**What the task asks**
Lines from the opening of the material through the line containing "embeds them with" must be duplicated word for word. Pictures are not.

**Information supplied**
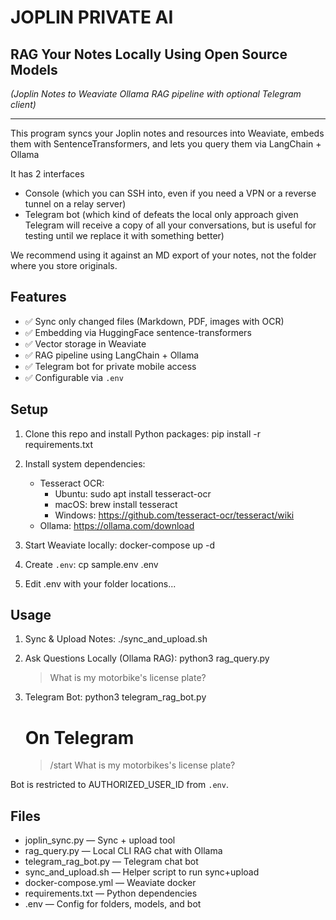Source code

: # JOPLIN PRIVATE AI
## RAG Your Notes Locally Using Open Source Models

*(Joplin Notes to Weaviate Ollama RAG pipeline with optional Telegram client)*

---


This program syncs your Joplin notes and resources into Weaviate,
embeds them with SentenceTransformers, and lets you query them via
LangChain + Ollama

It has 2 interfaces
- Console  (which you can SSH into, even if you need a VPN or a reverse tunnel on 
a relay server)
- Telegram bot (which kind of defeats the local only approach given Telegram
will receive a copy of all your conversations, but is useful for testing until 
we replace it with something better)

We recommend using it against an MD export of your notes, not the folder where
you store originals.

Features
--------
- ✅ Sync only changed files (Markdown, PDF, images with OCR)
- ✅ Embedding via HuggingFace sentence-transformers
- ✅ Vector storage in Weaviate
- ✅ RAG pipeline using LangChain + Ollama
- ✅ Telegram bot for private mobile access
- ✅ Configurable via `.env`

Setup
-----
1. Clone this repo and install Python packages:
   pip install -r requirements.txt

2. Install system dependencies:
   - Tesseract OCR:
     - Ubuntu:   sudo apt install tesseract-ocr
     - macOS:    brew install tesseract
     - Windows:  https://github.com/tesseract-ocr/tesseract/wiki
   - Ollama:    https://ollama.com/download

3. Start Weaviate locally:
   docker-compose up -d

4. Create `.env`:
   cp sample.env .env

5. Edit .env with your folder locations...

Usage
-----
1. Sync & Upload Notes:
   ./sync_and_upload.sh

2. Ask Questions Locally (Ollama RAG):
   python3 rag_query.py
   > What is my motorbike's license plate?

3. Telegram Bot:
   python3 telegram_rag_bot.py
   # On Telegram
   > /start
   > What is my motorbikes's license plate?

Bot is restricted to AUTHORIZED_USER_ID from `.env`.

Files
-----
- joplin_sync.py        — Sync + upload tool
- rag_query.py          — Local CLI RAG chat with Ollama
- telegram_rag_bot.py   — Telegram chat bot
- sync_and_upload.sh    — Helper script to run sync+upload
- docker-compose.yml    — Weaviate docker
- requirements.txt      — Python dependencies
- .env                  — Config for folders, models, and bot
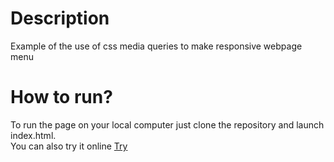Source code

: <h1> Description </h1>
Example of the use of css media queries to make responsive webpage menu

<h1> How to run? </h1>
To run the page on your local computer just clone the repository and launch index.html.<br/>
You can also try it online <a href="https://zaluskidominik.github.io/responsive-menu/"> Try </a>
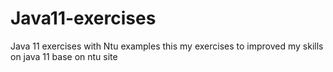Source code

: # Java11-exercises
Java 11 exercises with Ntu examples 
this my exercises to improved my skills on java 11 base on ntu site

**The answer**
Source code

: # JOPLIN PRIVATE AI
## RAG Your Notes Locally Using Open Source Models

*(Joplin Notes to Weaviate Ollama RAG pipeline with optional Telegram client)*

---


This program syncs your Joplin notes and resources into Weaviate,
embeds them with SentenceTransformers, and lets you query them via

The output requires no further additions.